I would like to see pictures of this as well.
You have had some good replies/advice for this project. If you haven't proceeded with it, I'll thow in 2 cents worth. when heating the piece for hardening, heat to dull red and slowly bring the temp higher, touching it with a magnet. when the magnet doesn't stick to the steel any longer, you are at the right temp for hardening that type of steel. Since it is a small piece, it won't have to soak long... a couple of minutes.
heating the quenching oil is a method of controlling the rate of hardening. warming the oil slows the quenching process and lowers the chance of micro-cracks appearing in the metal. It doesn't need to be hot, but above room temperature helps.
remember that hardening steel makes it more brittle so be sure to do the second half of the process which is tempering! For your application, shine up the piece so you can see the steel, reheat until you just get a blue or purple color in the steel and re-quench. This will harden and temper to the consistancy of spring steel. it should give you enough hardness for the spark without being brittle enough to break.
 
Quenching in oil, and then drawing back the hardness as appropriate is a proper treatment for oil hardening steel. If the frizzen is surface hardened mild steel, oil quenching isn't going to work, and Kasenite is an option.
 
You guys are talking about two different processes (as tiriaq says). First is martensitic hardening (the heat-quench-temper method) and the second is case hardening (such as carburising among a few other varieties).

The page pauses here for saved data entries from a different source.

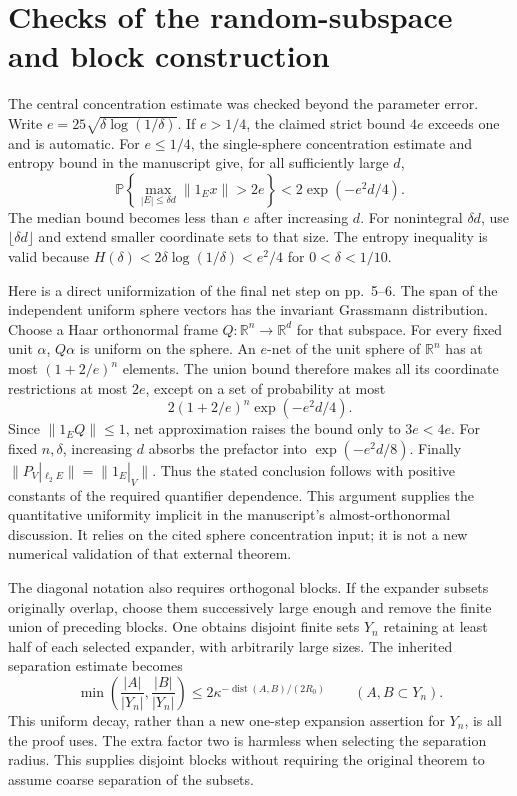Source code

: \documentclass[10pt]{article}
\begin{document}
\section*{Checks of the random-subspace and block construction}
The central concentration estimate was checked beyond the parameter error. Write \(e=25\sqrt{\delta\log(1/\delta)}\). If \(e>1/4\), the claimed strict bound \(4e\) exceeds one and is automatic. For \(e\le1/4\), the single-sphere concentration estimate and entropy bound in the manuscript give, for all sufficiently large \(d\), \[{\mathbb P}\left\{\max_{|E|\le\delta d}\|1_E x\|>2e\right\}
 <2\exp(-e^2d/4).\] The median bound becomes less than \(e\) after increasing \(d\). For nonintegral \(\delta d\), use \(\lfloor\delta d\rfloor\) and extend smaller coordinate sets to that size. The entropy inequality is valid because \(H(\delta)<2\delta\log(1/\delta)<e^2/4\) for \(0<\delta<1/10\).\par
Here is a direct uniformization of the final net step on pp. 5–6. The span of the independent uniform sphere vectors has the invariant Grassmann distribution. Choose a Haar orthonormal frame \(Q:\mathbb R^n\to\mathbb R^d\) for that subspace. For every fixed unit \(\alpha\), \(Q\alpha\) is uniform on the sphere. An \(e\)-net of the unit sphere of \(\mathbb R^n\) has at most \((1+2/e)^n\) elements. The union bound therefore makes all its coordinate restrictions at most \(2e\), except on a set of probability at most \[2(1+2/e)^n\exp(-e^2d/4).\] Since \(\|1_EQ\|\le1\), net approximation raises the bound only to \(3e<4e\). For fixed \(n,\delta\), increasing \(d\) absorbs the prefactor into \(\exp(-e^2d/8)\). Finally \(\|P_V|_{\ell_2E}\|=\|1_E|_V\|\). Thus the stated conclusion follows with positive constants of the required quantifier dependence. This argument supplies the quantitative uniformity implicit in the manuscript’s almost-orthonormal discussion. It relies on the cited sphere concentration input; it is not a new numerical validation of that external theorem.\par
The diagonal notation also requires orthogonal blocks. If the expander subsets originally overlap, choose them successively large enough and remove the finite union of preceding blocks. One obtains disjoint finite sets \(Y_n\) retaining at least half of each selected expander, with arbitrarily large sizes. The inherited separation estimate becomes \[\min\!\left(\frac{|A|}{|Y_n|},\frac{|B|}{|Y_n|}\right)
 \le 2\kappa^{-\operatorname{dist}(A,B)/(2R_0)}
 \qquad(A,B\subset Y_n).\] This uniform decay, rather than a new one-step expansion assertion for \(Y_n\), is all the proof uses. The extra factor two is harmless when selecting the separation radius. This supplies disjoint blocks without requiring the original theorem to assume coarse separation of the subsets.\par
\end{document}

The ability to martensitically harden a steel depends on the type of steel among other things. You need to know the steel type and hardenability in addition to the heat treatment schedule (including type of quench and temper etc.) to properly attempt this.

Carburising works by having the steel draw up carbon at the surface, hardening it to a depth, while leaving the core more ductile. You are probably less likely to make the metal brittle this way.
 
It has been my impression from hardening or rehardening a number of frizzens, that if the frizzen is too hard it will not spark well. I now draw the temper to a brown colour whether I am using a heat treatable steel or case hardening mild steel. I also heat the corner between the pan cover and the striking face to about blue to reduce the risk of a break in that area.
I have also noticed that as a frizzen face gets worn, it tends to become rippled and these ripples seem to slow the flint down and therefore fewer sparks so that if I am redoing a frizzen, I grind the ripples smooth before recasing.

cheers mooncoon
 
Lots of good advise here but if you don't know what kind of metal you are dealing with you won’t get the intended results.

Carbon steel
1-first you must stress relieve by heating it to an even dark red and letting it cool naturally to room temperature. Preferably on a brick or cement block. This is done to remove any hardening that remained and will stabilize the metal.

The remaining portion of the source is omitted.